Late Thrombosis After Radiation
Sitting on a Time Bomb
Five years after Condado et al1 first treated human coronary arteries with brachytherapy, there is ongoing clinical investigation into its safety and efficacy in preventing restenosis. As with any novel technique, unexpected complications may dampen early high expectations and result in pessimism and skepticism. However, time, experience, and complete data analysis will determine the reality.

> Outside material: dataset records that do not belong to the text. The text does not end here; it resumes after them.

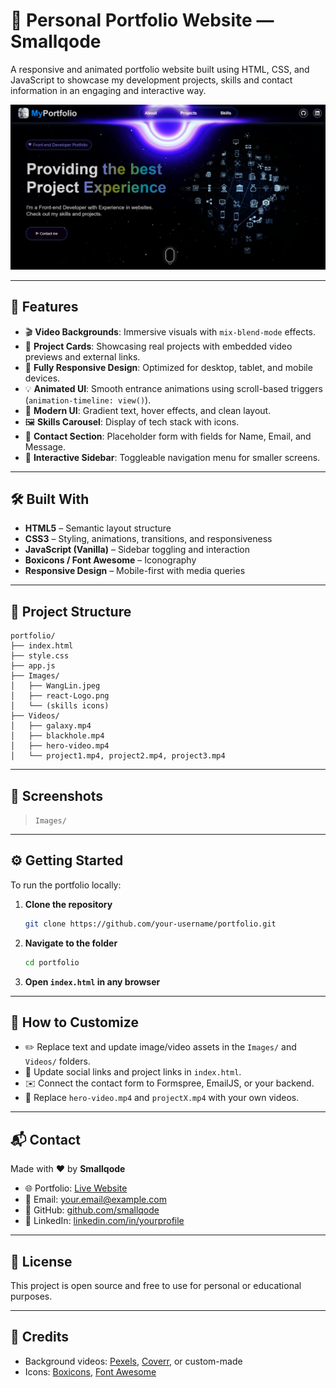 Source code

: 
# 💼 Personal Portfolio Website — Smallqode

A responsive and animated portfolio website built using HTML, CSS, and JavaScript to showcase my development projects, skills and contact information in an engaging and interactive way.

![Preview](Images/Front-Page.jpg)

---

## 🚀 Features

- 🎬 **Video Backgrounds**: Immersive visuals with `mix-blend-mode` effects.
- 🧩 **Project Cards**: Showcasing real projects with embedded video previews and external links.
- 📱 **Fully Responsive Design**: Optimized for desktop, tablet, and mobile devices.
- 💡 **Animated UI**: Smooth entrance animations using scroll-based triggers (`animation-timeline: view()`).
- 🌈 **Modern UI**: Gradient text, hover effects, and clean layout.
- 🖼️ **Skills Carousel**: Display of tech stack with icons.
- 🔗 **Contact Section**: Placeholder form with fields for Name, Email, and Message.
- 🧠 **Interactive Sidebar**: Toggleable navigation menu for smaller screens.

---

## 🛠️ Built With

- **HTML5** – Semantic layout structure
- **CSS3** – Styling, animations, transitions, and responsiveness
- **JavaScript (Vanilla)** – Sidebar toggling and interaction
- **Boxicons / Font Awesome** – Iconography
- **Responsive Design** – Mobile-first with media queries

---

## 📁 Project Structure

```
portfolio/
├── index.html
├── style.css
├── app.js
├── Images/
│   ├── WangLin.jpeg
│   ├── react-Logo.png
│   └── (skills icons)
├── Videos/
│   ├── galaxy.mp4
│   ├── blackhole.mp4
│   ├── hero-video.mp4
│   └── project1.mp4, project2.mp4, project3.mp4
```

---

## 📸 Screenshots

> `Images/` 

---

## ⚙️ Getting Started

To run the portfolio locally:

1. **Clone the repository**
   ```bash
   git clone https://github.com/your-username/portfolio.git
   ```

2. **Navigate to the folder**
   ```bash
   cd portfolio
   ```

3. **Open `index.html` in any browser**

---

## 🎯 How to Customize

- ✏️ Replace text and update image/video assets in the `Images/` and `Videos/` folders.
- 🔗 Update social links and project links in `index.html`.
- ✉️ Connect the contact form to Formspree, EmailJS, or your backend.
- 🎥 Replace `hero-video.mp4` and `projectX.mp4` with your own videos.

---

## 📬 Contact

Made with ❤️ by **Smallqode**

- 🌐 Portfolio: [Live Website](#) <!-- Replace with actual link -->
- 📧 Email: your.email@example.com
- 🐙 GitHub: [github.com/smallqode](https://github.com/smallqode)
- 💼 LinkedIn: [linkedin.com/in/yourprofile](https://linkedin.com/in/yourprofile)

---

## 🪪 License

This project is open source and free to use for personal or educational purposes.

---

## 🏁 Credits

- Background videos: [Pexels](https://pexels.com), [Coverr](https://coverr.co), or custom-made
- Icons: [Boxicons](https://boxicons.com), [Font Awesome](https://fontawesome.com)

Costa and coworkers2 may be reacting prematurely by reporting a new phenomenon in interventional cardiology entitled “late, sudden thrombosis after PTCA plus radiotherapy.” They report 6 (6.6%) of 91 patients who presented with late total occlusion/thrombosis at angiographic follow-up; these patients were enrolled into different radiation protocols using different β-emitters at different prescribed doses.
Late total occlusion or late thrombosis is a valid concern, especially when associated with acute myocardial infarction (MI). However, can we really draw any conclusion from 6 heterogeneous case reports taken from a small cohort of patients in the absence of a control group? Is this announcement based on too few data, and is it premature?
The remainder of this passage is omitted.